Merge remote branch 'main/radeon-rewrite'

[mesa.git] / src / mesa / drivers / dri / radeon / radeon_span.c
diff --git a/src/mesa/drivers/dri/radeon/radeon_span.c b/src/mesa/drivers/dri/radeon/radeon_span.c

index 7ad170a939cf9b7b7d447a866c4c73ff1094e7ad..e28f28662b458da7b15a587e8862e2f965236c7f 100644 (file)
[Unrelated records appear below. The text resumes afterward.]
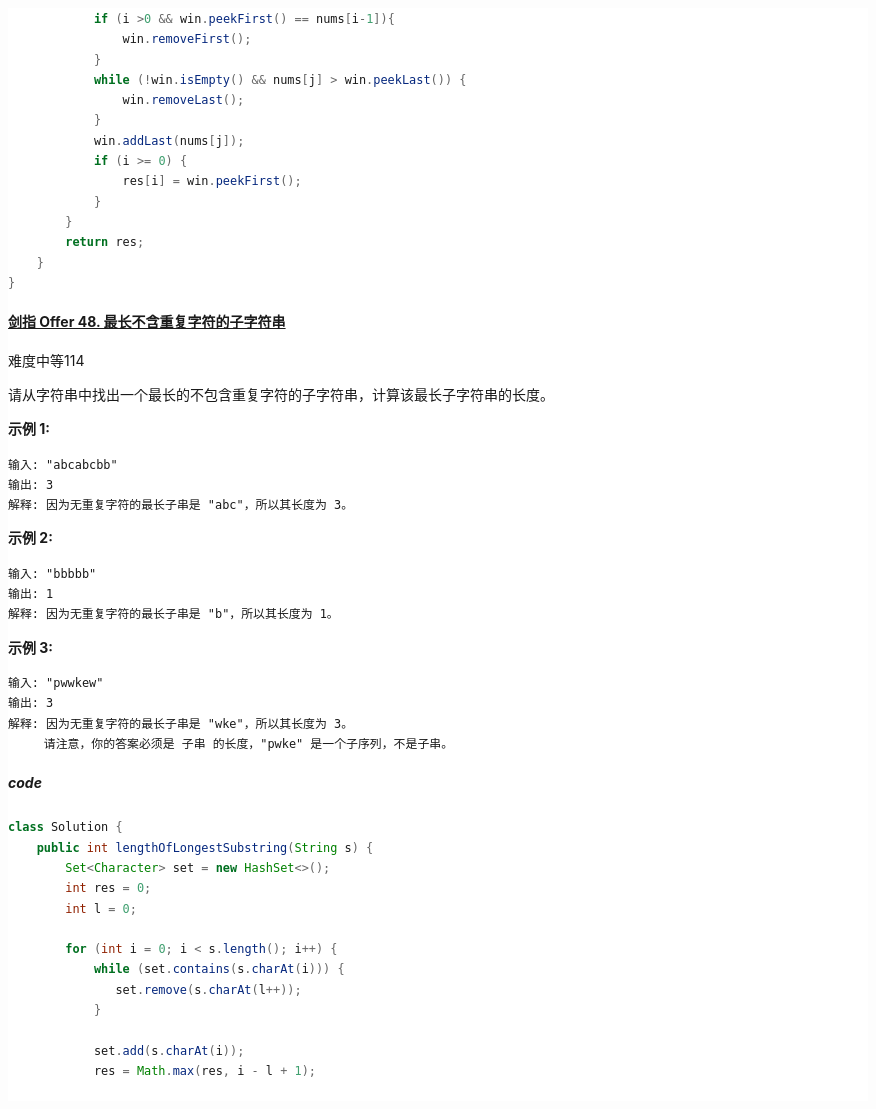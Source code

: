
 ```java
            if (i >0 && win.peekFirst() == nums[i-1]){
                win.removeFirst();
            }
            while (!win.isEmpty() && nums[j] > win.peekLast()) {
                win.removeLast();
            }
            win.addLast(nums[j]);
            if (i >= 0) {
                res[i] = win.peekFirst();
            }
        }
        return res;
    }
}
```



#### [剑指 Offer 48. 最长不含重复字符的子字符串](https://leetcode-cn.com/problems/zui-chang-bu-han-zhong-fu-zi-fu-de-zi-zi-fu-chuan-lcof/)

难度中等114

请从字符串中找出一个最长的不包含重复字符的子字符串，计算该最长子字符串的长度。

 

**示例 1:**

```
输入: "abcabcbb"
输出: 3 
解释: 因为无重复字符的最长子串是 "abc"，所以其长度为 3。
```

**示例 2:**

```
输入: "bbbbb"
输出: 1
解释: 因为无重复字符的最长子串是 "b"，所以其长度为 1。
```

**示例 3:**

```
输入: "pwwkew"
输出: 3
解释: 因为无重复字符的最长子串是 "wke"，所以其长度为 3。
     请注意，你的答案必须是 子串 的长度，"pwke" 是一个子序列，不是子串。
```

##### code

```java
class Solution {
    public int lengthOfLongestSubstring(String s) {
        Set<Character> set = new HashSet<>();
        int res = 0;
        int l = 0;
      
        for (int i = 0; i < s.length(); i++) {
            while (set.contains(s.charAt(i))) {
               set.remove(s.charAt(l++));
            }
            
            set.add(s.charAt(i));
            res = Math.max(res, i - l + 1);
            
```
--- a/src/mesa/drivers/dri/radeon/radeon_span.c
+++ b/src/mesa/drivers/dri/radeon/radeon_span.c
@@ -55,15 +55,11 @@ static GLubyte *radeon_ptr32(const struct radeon_renderbuffer * rrb,
                              GLint x, GLint y)
  {
      GLubyte *ptr = rrb->bo->ptr;
-    const __DRIdrawablePrivate *dPriv = rrb->dPriv;
      uint32_t mask = RADEON_BO_FLAGS_MACRO_TILE | RADEON_BO_FLAGS_MICRO_TILE;
      GLint offset;
      GLint nmacroblkpl;
      GLint nmicroblkpl;
  
-    x += dPriv->x;
-    y += dPriv->y;
-
      if (rrb->has_surface || !(rrb->bo->flags & mask)) {
          offset = x * rrb->cpp + y * rrb->pitch;
      } else {
@@ -99,15 +95,11 @@ static GLubyte *radeon_ptr16(const struct radeon_renderbuffer * rrb,
                              GLint x, GLint y)
  {
      GLubyte *ptr = rrb->bo->ptr;
-    const __DRIdrawablePrivate *dPriv = rrb->dPriv;
      uint32_t mask = RADEON_BO_FLAGS_MACRO_TILE | RADEON_BO_FLAGS_MICRO_TILE;
      GLint offset;
      GLint nmacroblkpl;
      GLint nmicroblkpl;
  
-    x += dPriv->x;
-    y += dPriv->y;
-
      if (rrb->has_surface || !(rrb->bo->flags & mask)) {
          offset = x * rrb->cpp + y * rrb->pitch;
      } else {
@@ -143,7 +135,6 @@ static GLubyte *radeon_ptr(const struct radeon_renderbuffer * rrb,
                            GLint x, GLint y)
  {
      GLubyte *ptr = rrb->bo->ptr;
-    const __DRIdrawablePrivate *dPriv = rrb->dPriv;
      uint32_t mask = RADEON_BO_FLAGS_MACRO_TILE | RADEON_BO_FLAGS_MICRO_TILE;
      GLint offset;
      GLint microblkxs;
@@ -151,9 +142,6 @@ static GLubyte *radeon_ptr(const struct radeon_renderbuffer * rrb,
      GLint nmacroblkpl;
      GLint nmicroblkpl;
  
-    x += dPriv->x;
-    y += dPriv->y;
-
      if (rrb->has_surface || !(rrb->bo->flags & mask)) {
          offset = x * rrb->cpp + y * rrb->pitch;
      } else {
@@ -190,6 +178,19 @@ static GLubyte *radeon_ptr(const struct radeon_renderbuffer * rrb,
      return &ptr[offset];
  }
  
+#ifndef COMPILE_R300
+static uint32_t
+z24s8_to_s8z24(uint32_t val)
+{
+   return (val << 24) | (val >> 8);
+}
+
+static uint32_t
+s8z24_to_z24s8(uint32_t val)
+{
+   return (val >> 24) | (val << 8);
+}
+#endif
  
  /*
   * Note that all information needed to access pixels in a renderbuffer
@@ -250,7 +251,21 @@ static GLubyte *radeon_ptr(const struct radeon_renderbuffer * rrb,
  
  #define TAG(x)    radeon##x##_RGB565
  #define TAG2(x,y) radeon##x##_RGB565##y
-#define GET_PTR(X,Y) radeon_ptr16(rrb, (X), (Y))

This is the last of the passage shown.